While many students love October for homecoming season and football weather, many others – myself included – wait all year for Halloween to come around again. If you’re like me, though, you may be a little tired of the normal costume party circuit.

For those willing to escape Clarksville for an evening, a more authentic scare is just down the road.

Only half an hour outside Clarksville, Adams, Tenn., is home to the legend of the Bell Witch. In the early 1800s, the witch supposedly terrorized the Bell family in what was then the small town of Red River.

While the Bell family is no longer around, their property remains where it stood then, and it’s said the witch still resides in a cave nearby.

The Bell Witch Cave can be found at 430 Keysburg Road in Adams. While many people choose to check out the cave themselves, you can book special “Haunted Candlelight Tours,” in which a guide takes you through the Bell cabin and cave.

While I haven’t been to the cave myself, just asking my friends about their trips there uncovered some pretty creepy experiences, especially when photographs were involved.

If you’re not convinced by me, you can read other people’s stories at the cave’s official blog.

Anyone seeking a less hands-on approach to experiencing the Bell Witch may be interested in checking out Adams’ annual Bell Witch Fall Festival.

While the name suggests a Halloween theme, the festival actually lasts from mid-September to the end of October and celebrates local theatre, art and music, as well as the eponymous witch’s legend.

While most of this year’s festival has already passed, it wraps up in true Halloween fashion with “Spirit: The Authentic Story of the Bell Witch of Tennesssee.” Based on the memoir of Richard Williams Bell, “Spirit” details the events between 1818 and 1820 in which the witch tormented frontiersman John Bell.

If you’re looking to be genuinely scared, like I was, this might not be quite the performance for you.

There were several parts involving the more supernatural elements of the story where the special effects were excellent, and the acting kept me believing the story. However, the show was so weighted down with comic relief, it didn’t quite constitute a genuine scare for me.

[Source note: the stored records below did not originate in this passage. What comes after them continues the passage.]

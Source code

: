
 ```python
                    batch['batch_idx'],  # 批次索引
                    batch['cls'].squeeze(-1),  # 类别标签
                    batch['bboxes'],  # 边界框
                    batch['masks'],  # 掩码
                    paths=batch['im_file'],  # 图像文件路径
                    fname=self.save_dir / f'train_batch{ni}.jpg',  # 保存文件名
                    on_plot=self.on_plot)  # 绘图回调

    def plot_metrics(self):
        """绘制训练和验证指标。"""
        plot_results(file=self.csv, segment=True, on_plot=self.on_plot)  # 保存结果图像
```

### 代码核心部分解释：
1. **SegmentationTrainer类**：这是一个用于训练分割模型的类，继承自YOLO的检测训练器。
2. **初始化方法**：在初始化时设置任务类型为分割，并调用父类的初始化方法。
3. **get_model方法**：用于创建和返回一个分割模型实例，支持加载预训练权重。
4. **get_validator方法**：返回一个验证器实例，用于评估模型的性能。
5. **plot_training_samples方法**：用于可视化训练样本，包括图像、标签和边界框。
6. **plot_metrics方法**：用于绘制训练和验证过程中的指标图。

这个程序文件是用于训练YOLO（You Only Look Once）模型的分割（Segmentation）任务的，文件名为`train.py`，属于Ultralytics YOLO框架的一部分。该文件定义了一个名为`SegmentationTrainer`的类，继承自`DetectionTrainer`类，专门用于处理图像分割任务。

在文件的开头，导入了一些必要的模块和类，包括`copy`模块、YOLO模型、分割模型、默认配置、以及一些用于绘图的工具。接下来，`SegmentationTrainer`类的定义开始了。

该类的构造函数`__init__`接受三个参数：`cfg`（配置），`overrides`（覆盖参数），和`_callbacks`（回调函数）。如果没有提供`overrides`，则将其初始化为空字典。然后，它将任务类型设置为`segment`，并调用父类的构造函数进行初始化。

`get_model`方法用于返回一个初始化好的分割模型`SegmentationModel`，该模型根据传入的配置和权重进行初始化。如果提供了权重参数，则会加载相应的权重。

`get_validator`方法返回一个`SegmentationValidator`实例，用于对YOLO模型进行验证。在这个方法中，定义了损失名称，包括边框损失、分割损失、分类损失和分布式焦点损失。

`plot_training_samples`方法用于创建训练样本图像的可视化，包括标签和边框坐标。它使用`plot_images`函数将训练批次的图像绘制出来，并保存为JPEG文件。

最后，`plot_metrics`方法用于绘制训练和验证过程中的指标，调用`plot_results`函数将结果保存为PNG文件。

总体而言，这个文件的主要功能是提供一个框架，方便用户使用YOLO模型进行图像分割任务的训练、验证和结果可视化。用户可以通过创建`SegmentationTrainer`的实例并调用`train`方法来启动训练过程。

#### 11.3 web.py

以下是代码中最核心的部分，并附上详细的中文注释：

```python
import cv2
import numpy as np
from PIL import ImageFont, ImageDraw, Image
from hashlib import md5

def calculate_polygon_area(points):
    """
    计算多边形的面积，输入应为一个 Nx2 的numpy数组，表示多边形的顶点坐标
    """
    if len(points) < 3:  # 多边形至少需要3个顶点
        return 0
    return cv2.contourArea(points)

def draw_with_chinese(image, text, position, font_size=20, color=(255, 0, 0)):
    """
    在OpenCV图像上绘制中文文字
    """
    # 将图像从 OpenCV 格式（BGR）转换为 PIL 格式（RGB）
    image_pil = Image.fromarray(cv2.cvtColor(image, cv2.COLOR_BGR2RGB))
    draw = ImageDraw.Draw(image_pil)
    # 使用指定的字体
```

With that said, “Spirit” is a very good family-friendly Halloween option. The play is definitely not something I’ll lose sleep over, but it is solidly creepy at times and strikes a good balance between the fun and seriousness of the Bell Witch legends.

Moreover, sitting in the Bell School Outdoor Theatre at night, it’s very easy to connect with the old Tennessee heritage the festival is meant to celebrate.

“Spirit” and the Bell Witch Fall Festival take place at the Bell School at 7617 Highway 41 in Adams. Tickets can be bought here or on site, but be careful; there’s no telling what stray spirits might be lurking around on your trip.